Anyone has a code fragment on how to use this in the Hadoop 0.20 API?
Sounds definitively like a SecondarySortProblem. Take a look into "Hadoop: The definitive guide", if you like to. It's from O'Reilly. You can also access it online. There they describe a pretty good implementation.
I implemented it by myself too. Basically it works this way:
The partitioner will care for all the key-value-pairs with the same key going to one single reducer. Nothing special here.
But there is also the GroupingComparator, that will form groupings. One group is actually passed as an iterator to one reduce()-call. So a Partition can contain multiple groupings. But the amount of partitions should be equal the number of reducers. But the grouping also allows to do some sorting as it implements a compareTo-method.
With this method, you can control, that the 10 best/worst/highest/lowest however keys will reach the reducer first. So after you read these 10 keys, you can leave the reduce method without any further iterations.
Hope that was helpful :-)
It sounds like you want to use a Combiner, which defines what to do with the values your create on the Map side before they are sent to the Reducer, but after they are grouped by key.
The combiner is often set to just be the reducer class (so you reduce on the map side, and then again on the reduce side).
Take a look at how the wordCount example uses the combiner to pre-compute partial counts:
http://wiki.apache.org/hadoop/WordCount
Update
Here's what I have in mind for your problem; it's possible I misunderstood what you are trying to do, though.
Every mapper emits <key, {score, data}> pairs.
The combiner gets a partial set of these pairs: <key, [set of {score, data}> and does a local sort (still on the mapper nodes), and outputs <key, [sorted set of top 10 local {score, data}]> pairs.

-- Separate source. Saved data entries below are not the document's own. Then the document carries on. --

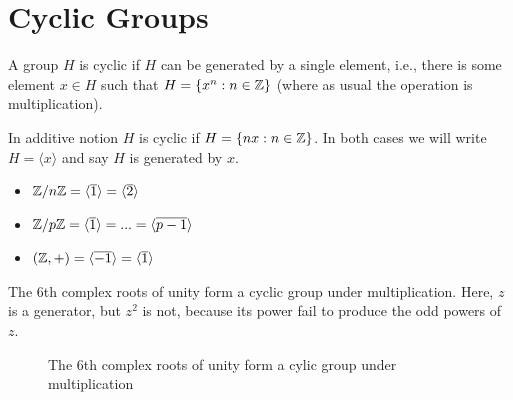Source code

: \section{Cyclic Groups}
\begin{definition}
    A group $H$ is cyclic if $H$ can be generated by a single element, i.e., there is some element $x \in H$ such that $H = \{x^n : n \in \Z\}$ (where as usual the operation is multiplication).  
\end{definition}
In additive notion $H$ is cyclic if $H = \{nx : n \in \Z\}$. In both cases we will write $H = \langle x \rangle$ and say $H$ is generated by $x$.
\begin{eg}
    \begin{itemize}
        \item $\znz = \langle \overline{1} \rangle = \langle \overline{2} \rangle$
        \item $\Z/ p \Z = \langle \overline{1} \rangle = ... = \langle \overline{p-1} \rangle$
        \item $(\Z, +) = \langle \overline{-1}\rangle = \langle \overline{1}\rangle$ 
    \end{itemize}
\end{eg}
\begin{eg}
    The 6th complex roots of unity form a cyclic group under multiplication. Here, $z$ is a generator, but $z^2$ is not, because its power fail to produce the odd powers of $z$.   
    \begin{figure}[H]
        \centering
        \caption{The 6th complex roots of unity form a cylic group under multiplication}
        \label{fig:6th-root-of-unity}
    \end{figure}
\end{eg}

The reducer will get <key, [set of top-10-sets]> -- all it has to do is perform the merge step of sort-merge (no sorting needed) for each of the members of the value sets, and stop merging when the first 10 values are pulled.
update 2
So, now that we know that the rank as cumilative and as a result, you can't filter the data early by using combiners, the only thing is to do what you suggested -- get a secondary sort going. You've found the right tickets; there is an example of how to do this in Hadoop 20 in src/examples/org/apache/hadoop/examples/SecondarySort.java (or, if you don't want to download the whole source tree, you can look at the example patch in https://issues.apache.org/jira/browse/HADOOP-4545 )
If I understand the question properly, you'll need to use a TotalOrderPartitioner.